▶ About this exercise
If a line of the records holds the word "solicitar", copy it out.

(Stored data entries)
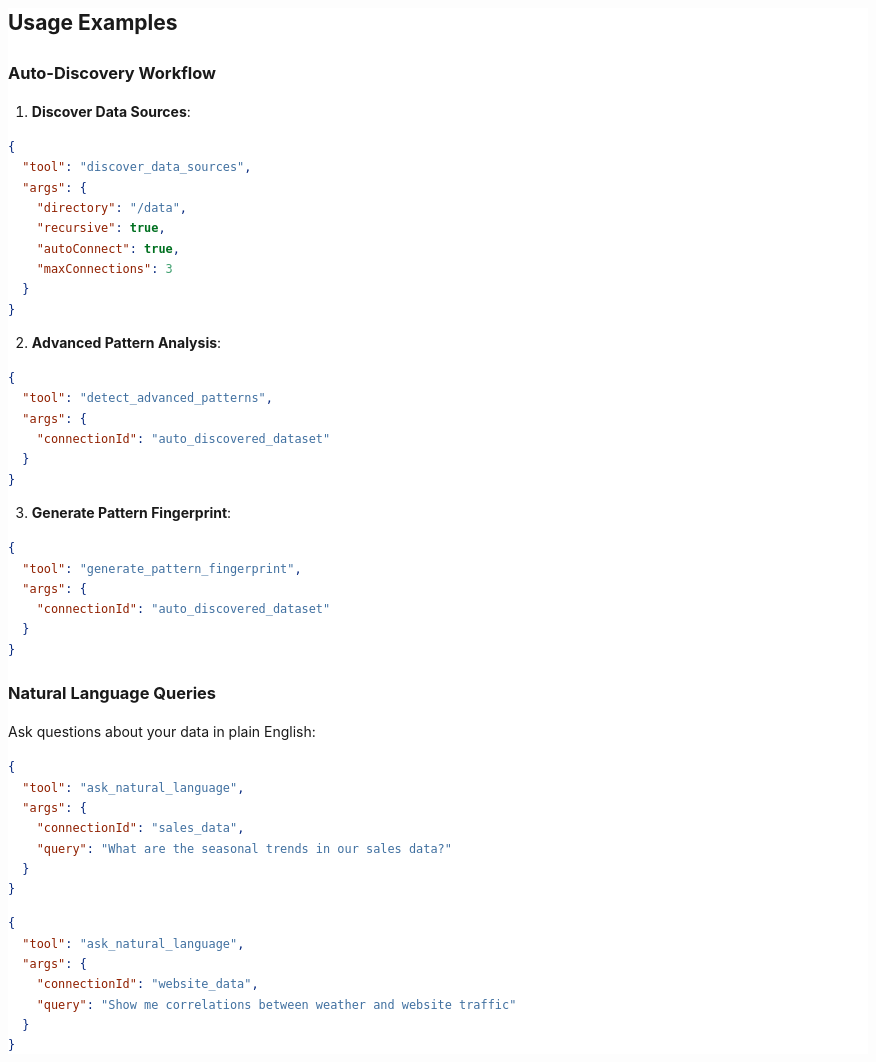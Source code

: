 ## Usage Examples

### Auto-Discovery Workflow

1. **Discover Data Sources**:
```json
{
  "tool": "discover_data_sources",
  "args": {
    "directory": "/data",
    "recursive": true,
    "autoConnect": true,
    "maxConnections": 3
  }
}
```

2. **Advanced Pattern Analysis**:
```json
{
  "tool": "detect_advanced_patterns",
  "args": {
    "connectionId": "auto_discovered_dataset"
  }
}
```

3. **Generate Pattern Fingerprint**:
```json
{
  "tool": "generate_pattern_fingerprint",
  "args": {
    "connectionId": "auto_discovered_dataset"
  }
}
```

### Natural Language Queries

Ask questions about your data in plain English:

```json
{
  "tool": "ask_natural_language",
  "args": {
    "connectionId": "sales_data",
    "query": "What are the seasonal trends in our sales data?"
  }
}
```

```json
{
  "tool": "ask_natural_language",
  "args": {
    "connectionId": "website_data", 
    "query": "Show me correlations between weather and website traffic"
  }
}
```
...
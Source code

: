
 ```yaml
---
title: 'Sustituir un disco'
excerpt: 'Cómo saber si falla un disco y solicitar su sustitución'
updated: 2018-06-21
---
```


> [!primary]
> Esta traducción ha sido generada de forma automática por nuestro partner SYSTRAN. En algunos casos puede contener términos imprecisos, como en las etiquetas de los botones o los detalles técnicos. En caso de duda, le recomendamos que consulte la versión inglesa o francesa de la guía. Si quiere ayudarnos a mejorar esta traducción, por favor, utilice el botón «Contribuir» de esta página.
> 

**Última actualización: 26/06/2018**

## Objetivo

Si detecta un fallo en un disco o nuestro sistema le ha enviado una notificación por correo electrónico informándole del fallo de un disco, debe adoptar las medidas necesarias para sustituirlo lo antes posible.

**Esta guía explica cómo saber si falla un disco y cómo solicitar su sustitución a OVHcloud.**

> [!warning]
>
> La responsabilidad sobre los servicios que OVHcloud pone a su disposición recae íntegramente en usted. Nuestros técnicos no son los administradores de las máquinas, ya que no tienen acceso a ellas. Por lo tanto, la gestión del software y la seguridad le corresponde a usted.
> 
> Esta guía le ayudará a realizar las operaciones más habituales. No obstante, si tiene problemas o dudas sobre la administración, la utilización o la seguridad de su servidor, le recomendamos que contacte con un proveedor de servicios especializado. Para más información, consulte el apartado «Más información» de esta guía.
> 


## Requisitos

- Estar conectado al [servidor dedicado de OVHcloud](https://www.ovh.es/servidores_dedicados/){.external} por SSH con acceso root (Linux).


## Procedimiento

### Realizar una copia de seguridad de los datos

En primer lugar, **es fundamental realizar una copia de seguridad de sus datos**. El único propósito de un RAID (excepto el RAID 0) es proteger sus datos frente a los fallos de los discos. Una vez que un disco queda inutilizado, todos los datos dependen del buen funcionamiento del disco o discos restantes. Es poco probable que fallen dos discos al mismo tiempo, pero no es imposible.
* * *
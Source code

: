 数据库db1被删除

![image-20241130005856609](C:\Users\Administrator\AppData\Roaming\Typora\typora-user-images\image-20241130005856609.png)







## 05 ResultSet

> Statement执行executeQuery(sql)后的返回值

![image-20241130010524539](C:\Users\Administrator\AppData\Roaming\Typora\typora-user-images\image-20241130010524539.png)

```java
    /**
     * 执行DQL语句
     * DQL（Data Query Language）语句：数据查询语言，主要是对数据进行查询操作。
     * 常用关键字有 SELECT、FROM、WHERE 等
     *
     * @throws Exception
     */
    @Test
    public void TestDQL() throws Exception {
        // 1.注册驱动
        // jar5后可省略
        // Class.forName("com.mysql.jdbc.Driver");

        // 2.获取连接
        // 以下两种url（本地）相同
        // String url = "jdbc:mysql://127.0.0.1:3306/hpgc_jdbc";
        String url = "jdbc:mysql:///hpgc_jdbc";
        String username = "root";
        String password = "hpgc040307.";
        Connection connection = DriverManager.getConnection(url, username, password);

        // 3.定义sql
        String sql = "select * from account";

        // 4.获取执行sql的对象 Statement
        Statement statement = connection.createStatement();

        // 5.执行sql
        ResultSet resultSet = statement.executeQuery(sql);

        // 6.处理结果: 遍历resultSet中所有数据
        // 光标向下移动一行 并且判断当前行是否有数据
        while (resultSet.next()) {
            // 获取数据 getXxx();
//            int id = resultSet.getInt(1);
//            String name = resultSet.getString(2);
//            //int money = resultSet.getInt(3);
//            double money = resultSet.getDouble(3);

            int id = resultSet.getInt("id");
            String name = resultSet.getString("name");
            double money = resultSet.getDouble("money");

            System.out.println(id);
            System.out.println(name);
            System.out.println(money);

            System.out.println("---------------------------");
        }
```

▶ Solved problem
excerpt: 'Cómo saber si falla un disco y solicitar su sustitución'
**Esta guía explica cómo saber si falla un disco y cómo solicitar su sustitución a OVHcloud.**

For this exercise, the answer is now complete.